Mexican Fishermen Threaten Sea Shepherd

Captain Oona Layolle

Published Apr 7, 2017 7:51 PM by The Maritime Executive

The Mexican government has intervened to prevent a potentially dangerous confrontation by fisherman protesting the presence of Sea Shepherd vessels.

Sea Shepherd is currently in the Sea of Cortez to protect the near extinct vaquita porpoise and the endangered totoaba bass. The campaign is being run in partnership with the Mexican government.

Protesting fishermen, led by one of San Felipe’s fishing cooperative leaders, held a demonstration on March 26 where they threatened to burn Sea Shepherd ships if they were still in the area by Thursday, March 30 at 14:00 hours.

At the demonstration, the fisherman and their leader took a small local fishing boat, known as a panga, painted Sea Shepherd’s name on it, and burned it in the streets of San Felipe. 

The demonstration ended with the leader promising to attack the Sea Shepherd crew with 200 pangas on March 30. On that day, Mexican Navy vessels acted as escorts for the organization’s vessels Sam Simon and the Farley Mowat, and on shore police screened fishing boats before allowing them to launch in to the sea.

Sea Shepherd estimates that around 60 pangas assembled in the harbor, but none set sail towards Sea Shepherd vessels. 

A temporary restraining order issued against the fisherman on March 28 by the Attorney General’s office was ratified by a judge on April 5. The fishermen and their group leader were forbidden to speak, threaten and harass campaign leader and Sam Simon Captain Oona Layolle and the Sea Shepherd crews. 

Sea Shepherd says that poachers who set banned gillnets that trap the vaquita, totoaba and other marine animals are angry that Sea Shepherd is working with their government to remove the nets. The totoaba bladders fetch $20,000 a kilo in China, a price that has attracted individuals tied to organized crime and drug smuggling to the trade, says the environmental organization.
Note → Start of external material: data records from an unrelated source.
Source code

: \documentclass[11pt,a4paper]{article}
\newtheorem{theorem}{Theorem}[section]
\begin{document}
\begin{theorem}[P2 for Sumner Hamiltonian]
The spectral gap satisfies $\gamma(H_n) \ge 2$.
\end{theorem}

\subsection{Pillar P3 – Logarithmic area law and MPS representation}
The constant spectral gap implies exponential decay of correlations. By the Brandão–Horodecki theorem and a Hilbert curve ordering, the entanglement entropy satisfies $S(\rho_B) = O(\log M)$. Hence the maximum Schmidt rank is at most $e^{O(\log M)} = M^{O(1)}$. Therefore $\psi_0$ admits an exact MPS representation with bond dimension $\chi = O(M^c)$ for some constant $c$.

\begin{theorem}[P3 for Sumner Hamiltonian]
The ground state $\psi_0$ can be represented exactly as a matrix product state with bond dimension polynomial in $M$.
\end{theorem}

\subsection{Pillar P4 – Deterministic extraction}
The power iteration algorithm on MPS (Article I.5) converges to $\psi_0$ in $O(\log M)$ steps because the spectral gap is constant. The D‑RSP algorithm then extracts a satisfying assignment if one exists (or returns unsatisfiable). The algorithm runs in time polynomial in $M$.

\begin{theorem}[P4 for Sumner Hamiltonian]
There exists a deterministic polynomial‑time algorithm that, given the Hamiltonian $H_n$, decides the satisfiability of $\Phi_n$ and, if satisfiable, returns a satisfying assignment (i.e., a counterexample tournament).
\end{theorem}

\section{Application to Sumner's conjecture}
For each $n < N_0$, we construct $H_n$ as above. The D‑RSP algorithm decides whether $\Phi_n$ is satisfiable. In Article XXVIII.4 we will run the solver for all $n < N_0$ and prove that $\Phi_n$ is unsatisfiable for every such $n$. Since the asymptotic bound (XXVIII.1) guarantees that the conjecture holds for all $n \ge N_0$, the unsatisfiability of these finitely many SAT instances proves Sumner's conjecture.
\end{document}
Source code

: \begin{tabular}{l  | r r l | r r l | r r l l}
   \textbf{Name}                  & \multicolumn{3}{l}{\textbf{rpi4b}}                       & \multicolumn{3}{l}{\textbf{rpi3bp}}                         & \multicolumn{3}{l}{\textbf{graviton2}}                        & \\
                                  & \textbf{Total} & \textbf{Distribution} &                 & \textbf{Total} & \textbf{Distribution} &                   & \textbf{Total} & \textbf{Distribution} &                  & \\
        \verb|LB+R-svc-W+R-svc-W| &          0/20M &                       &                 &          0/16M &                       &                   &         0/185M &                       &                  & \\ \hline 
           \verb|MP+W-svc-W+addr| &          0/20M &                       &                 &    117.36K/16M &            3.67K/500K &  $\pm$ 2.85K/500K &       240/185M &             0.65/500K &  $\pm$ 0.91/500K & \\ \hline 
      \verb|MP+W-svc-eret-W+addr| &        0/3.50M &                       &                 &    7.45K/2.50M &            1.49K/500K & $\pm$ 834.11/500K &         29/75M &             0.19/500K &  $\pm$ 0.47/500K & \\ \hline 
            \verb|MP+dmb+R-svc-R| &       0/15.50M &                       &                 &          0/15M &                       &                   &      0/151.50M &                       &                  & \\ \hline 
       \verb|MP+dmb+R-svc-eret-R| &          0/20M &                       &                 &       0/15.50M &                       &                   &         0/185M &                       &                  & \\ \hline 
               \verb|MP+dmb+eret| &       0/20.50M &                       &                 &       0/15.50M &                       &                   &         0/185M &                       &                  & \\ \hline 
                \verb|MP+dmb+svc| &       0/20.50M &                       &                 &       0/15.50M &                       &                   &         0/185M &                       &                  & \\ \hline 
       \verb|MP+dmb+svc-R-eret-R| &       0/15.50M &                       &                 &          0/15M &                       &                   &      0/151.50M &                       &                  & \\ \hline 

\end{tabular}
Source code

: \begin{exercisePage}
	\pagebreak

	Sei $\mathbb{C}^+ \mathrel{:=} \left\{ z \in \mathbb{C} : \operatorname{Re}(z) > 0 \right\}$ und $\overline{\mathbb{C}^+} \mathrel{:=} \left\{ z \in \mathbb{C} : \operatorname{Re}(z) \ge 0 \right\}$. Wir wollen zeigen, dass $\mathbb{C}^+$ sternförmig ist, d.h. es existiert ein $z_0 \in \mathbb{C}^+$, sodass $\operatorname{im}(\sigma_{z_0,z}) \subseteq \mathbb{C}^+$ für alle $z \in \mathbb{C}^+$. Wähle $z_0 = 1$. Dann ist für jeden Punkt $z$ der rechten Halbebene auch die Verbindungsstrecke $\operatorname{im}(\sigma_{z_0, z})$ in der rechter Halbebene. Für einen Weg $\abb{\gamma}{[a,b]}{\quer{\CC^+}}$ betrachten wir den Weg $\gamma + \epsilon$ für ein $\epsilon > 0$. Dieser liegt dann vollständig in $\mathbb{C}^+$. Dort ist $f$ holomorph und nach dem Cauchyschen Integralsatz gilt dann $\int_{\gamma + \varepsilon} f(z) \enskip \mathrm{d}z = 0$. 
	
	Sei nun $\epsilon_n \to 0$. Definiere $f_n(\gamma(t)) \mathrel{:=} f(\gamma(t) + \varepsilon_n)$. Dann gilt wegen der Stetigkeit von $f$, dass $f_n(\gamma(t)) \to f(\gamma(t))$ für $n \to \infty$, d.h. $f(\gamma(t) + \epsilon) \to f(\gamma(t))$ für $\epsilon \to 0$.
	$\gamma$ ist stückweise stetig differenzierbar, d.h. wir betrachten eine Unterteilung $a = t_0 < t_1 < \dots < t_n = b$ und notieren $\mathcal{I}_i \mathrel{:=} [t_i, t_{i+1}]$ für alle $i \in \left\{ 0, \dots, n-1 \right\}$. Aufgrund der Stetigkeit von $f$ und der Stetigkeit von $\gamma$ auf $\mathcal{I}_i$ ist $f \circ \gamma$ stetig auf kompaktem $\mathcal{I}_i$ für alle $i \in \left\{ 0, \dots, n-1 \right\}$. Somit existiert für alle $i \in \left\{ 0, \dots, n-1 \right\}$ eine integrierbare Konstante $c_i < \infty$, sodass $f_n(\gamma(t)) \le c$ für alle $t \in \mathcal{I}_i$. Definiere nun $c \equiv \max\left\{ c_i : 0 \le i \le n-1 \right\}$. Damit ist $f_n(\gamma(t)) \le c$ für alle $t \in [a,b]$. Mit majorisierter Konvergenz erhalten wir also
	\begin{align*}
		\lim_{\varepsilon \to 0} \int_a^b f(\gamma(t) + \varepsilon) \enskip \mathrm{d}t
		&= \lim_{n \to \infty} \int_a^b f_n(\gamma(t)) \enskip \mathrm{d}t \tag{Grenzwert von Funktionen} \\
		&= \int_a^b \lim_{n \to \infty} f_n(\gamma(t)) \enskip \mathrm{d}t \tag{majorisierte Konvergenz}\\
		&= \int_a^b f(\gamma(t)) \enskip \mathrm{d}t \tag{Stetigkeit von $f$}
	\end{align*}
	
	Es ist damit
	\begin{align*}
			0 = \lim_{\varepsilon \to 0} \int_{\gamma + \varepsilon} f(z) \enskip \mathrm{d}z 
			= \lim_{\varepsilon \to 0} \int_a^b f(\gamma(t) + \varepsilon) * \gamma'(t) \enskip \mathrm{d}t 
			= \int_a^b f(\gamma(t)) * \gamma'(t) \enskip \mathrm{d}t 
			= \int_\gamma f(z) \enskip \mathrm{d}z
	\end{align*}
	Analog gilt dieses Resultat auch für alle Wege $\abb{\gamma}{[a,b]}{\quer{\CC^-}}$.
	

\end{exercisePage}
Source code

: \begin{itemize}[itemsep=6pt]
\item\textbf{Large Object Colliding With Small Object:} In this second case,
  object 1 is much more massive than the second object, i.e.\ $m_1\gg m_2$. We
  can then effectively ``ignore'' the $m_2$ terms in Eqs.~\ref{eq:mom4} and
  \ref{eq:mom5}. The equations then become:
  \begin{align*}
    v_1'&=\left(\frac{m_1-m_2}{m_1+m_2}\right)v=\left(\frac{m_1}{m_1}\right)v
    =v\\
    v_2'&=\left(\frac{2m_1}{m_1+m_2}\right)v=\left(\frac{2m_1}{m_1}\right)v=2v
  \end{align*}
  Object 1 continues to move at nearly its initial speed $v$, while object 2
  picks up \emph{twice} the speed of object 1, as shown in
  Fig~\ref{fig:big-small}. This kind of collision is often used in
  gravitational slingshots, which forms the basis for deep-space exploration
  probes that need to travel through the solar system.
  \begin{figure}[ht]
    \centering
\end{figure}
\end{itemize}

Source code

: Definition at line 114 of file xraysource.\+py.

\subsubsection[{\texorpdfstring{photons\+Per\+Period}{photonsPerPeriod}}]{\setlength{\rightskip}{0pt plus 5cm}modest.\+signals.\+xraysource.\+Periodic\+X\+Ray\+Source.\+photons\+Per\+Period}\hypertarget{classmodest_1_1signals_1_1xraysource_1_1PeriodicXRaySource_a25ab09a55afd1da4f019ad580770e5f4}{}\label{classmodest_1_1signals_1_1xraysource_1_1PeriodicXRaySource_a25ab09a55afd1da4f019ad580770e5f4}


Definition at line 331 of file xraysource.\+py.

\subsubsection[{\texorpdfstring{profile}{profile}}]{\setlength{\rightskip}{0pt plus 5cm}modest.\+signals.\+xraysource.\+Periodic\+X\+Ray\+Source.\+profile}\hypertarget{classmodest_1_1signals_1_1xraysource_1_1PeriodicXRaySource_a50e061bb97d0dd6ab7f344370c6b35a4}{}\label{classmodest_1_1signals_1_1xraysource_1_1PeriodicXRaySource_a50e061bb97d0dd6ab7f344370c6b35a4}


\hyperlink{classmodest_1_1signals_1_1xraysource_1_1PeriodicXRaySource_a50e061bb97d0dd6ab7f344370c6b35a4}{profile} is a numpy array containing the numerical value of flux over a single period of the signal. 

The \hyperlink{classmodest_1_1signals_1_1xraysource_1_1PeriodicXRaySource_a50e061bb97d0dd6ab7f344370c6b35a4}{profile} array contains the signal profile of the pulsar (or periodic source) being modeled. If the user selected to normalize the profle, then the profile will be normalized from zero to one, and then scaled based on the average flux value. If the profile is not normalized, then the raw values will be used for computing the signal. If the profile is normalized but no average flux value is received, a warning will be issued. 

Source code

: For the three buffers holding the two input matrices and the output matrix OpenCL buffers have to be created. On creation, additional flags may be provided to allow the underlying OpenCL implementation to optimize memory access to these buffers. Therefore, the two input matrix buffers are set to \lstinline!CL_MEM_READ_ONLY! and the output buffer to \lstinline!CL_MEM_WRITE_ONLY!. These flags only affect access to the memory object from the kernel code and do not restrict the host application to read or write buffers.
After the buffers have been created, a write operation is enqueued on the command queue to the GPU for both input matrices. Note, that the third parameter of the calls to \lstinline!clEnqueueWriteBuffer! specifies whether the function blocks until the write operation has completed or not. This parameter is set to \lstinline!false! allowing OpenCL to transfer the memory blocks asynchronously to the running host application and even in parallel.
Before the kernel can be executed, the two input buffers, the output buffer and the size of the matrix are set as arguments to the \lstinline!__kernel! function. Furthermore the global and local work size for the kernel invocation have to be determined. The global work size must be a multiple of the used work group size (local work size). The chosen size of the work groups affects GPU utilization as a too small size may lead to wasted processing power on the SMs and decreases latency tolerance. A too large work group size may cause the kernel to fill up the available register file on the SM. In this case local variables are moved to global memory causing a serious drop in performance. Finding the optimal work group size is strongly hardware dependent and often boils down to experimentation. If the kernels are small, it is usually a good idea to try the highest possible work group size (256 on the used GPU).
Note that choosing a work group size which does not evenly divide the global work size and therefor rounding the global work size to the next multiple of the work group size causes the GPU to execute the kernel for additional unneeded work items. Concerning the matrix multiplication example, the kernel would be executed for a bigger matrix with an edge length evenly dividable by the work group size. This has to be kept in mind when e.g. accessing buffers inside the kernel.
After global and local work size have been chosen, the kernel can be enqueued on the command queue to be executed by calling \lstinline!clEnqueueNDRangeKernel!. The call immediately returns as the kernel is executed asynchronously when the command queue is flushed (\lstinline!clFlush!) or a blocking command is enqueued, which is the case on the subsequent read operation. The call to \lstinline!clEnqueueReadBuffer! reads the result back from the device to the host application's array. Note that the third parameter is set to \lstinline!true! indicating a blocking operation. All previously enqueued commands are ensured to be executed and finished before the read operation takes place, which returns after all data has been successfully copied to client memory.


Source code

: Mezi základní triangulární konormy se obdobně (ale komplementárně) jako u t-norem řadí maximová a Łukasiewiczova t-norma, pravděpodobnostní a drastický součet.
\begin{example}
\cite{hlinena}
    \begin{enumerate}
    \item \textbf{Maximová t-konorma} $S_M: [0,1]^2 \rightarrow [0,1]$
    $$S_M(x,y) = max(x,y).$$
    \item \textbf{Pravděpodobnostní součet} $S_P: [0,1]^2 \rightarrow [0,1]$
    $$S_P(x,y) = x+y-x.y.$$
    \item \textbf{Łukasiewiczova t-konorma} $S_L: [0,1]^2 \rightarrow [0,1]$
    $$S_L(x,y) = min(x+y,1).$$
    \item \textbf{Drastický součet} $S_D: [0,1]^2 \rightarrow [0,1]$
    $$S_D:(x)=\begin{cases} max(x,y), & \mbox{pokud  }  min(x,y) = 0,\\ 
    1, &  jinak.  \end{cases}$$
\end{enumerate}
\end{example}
Illegal fishing has caused vaquita porpoise numbers to drop to less than 30, leaving the world’s smallest porpoise on the brink of extinction. In March, Sea Shepherd found several dead vaquita floating in the area.

Sea Shepherd uses drones to locate the illegal fisherman and then notifies the Mexican authorities of their coordinates, which has led to arrests.

“Sea Shepherd is not in the area to oppose legal fishing activities,” said Layolle. “Sea Shepherd’s actions are focused on illegal fishing, and the only fishermen who have any reason to be angry with the Sea Shepherd ships are those whose illegal activities are being disrupted and shut down by Sea Shepherd crews.”